> Activity
Copy every line in the records below that contains the word "public".
───── Material provided ─────
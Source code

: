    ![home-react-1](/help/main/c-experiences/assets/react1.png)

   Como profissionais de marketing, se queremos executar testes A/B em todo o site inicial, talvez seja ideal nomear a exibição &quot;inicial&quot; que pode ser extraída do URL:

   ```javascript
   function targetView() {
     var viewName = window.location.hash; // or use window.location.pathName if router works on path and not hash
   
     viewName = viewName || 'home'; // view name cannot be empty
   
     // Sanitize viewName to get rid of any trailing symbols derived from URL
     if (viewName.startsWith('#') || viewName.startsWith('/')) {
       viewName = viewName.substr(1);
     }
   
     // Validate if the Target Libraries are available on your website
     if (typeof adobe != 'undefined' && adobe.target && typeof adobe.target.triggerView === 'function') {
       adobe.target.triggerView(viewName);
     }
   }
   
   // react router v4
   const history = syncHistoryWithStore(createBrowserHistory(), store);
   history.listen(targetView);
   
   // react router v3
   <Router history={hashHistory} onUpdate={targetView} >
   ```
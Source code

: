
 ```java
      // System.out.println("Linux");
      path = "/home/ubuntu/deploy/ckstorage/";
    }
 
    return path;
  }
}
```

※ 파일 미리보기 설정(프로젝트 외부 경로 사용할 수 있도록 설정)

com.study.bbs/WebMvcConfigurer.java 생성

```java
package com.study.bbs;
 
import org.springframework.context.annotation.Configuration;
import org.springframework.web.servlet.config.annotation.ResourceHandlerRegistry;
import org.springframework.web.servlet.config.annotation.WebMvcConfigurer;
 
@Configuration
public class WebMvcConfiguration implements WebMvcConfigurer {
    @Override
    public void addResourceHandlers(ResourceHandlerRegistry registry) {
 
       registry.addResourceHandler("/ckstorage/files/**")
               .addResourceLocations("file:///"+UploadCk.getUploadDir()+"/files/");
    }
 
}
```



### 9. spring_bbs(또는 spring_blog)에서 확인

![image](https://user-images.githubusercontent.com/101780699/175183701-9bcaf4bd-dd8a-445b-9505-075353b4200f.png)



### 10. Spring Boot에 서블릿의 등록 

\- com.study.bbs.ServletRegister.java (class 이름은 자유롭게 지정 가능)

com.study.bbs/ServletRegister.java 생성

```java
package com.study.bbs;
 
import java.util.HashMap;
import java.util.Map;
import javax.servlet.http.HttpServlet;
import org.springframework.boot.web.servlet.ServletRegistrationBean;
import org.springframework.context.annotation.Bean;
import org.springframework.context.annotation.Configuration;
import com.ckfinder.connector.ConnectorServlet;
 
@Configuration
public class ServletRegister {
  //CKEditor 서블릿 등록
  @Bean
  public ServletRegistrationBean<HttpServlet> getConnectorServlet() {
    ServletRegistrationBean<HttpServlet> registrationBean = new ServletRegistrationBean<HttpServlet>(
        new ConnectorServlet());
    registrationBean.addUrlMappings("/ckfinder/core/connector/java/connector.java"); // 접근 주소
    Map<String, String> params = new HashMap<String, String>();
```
─────
> Response to this task
public class WebMvcConfiguration implements WebMvcConfigurer {
    public void addResourceHandlers(ResourceHandlerRegistry registry) {
public class ServletRegister {
  public ServletRegistrationBean<HttpServlet> getConnectorServlet() {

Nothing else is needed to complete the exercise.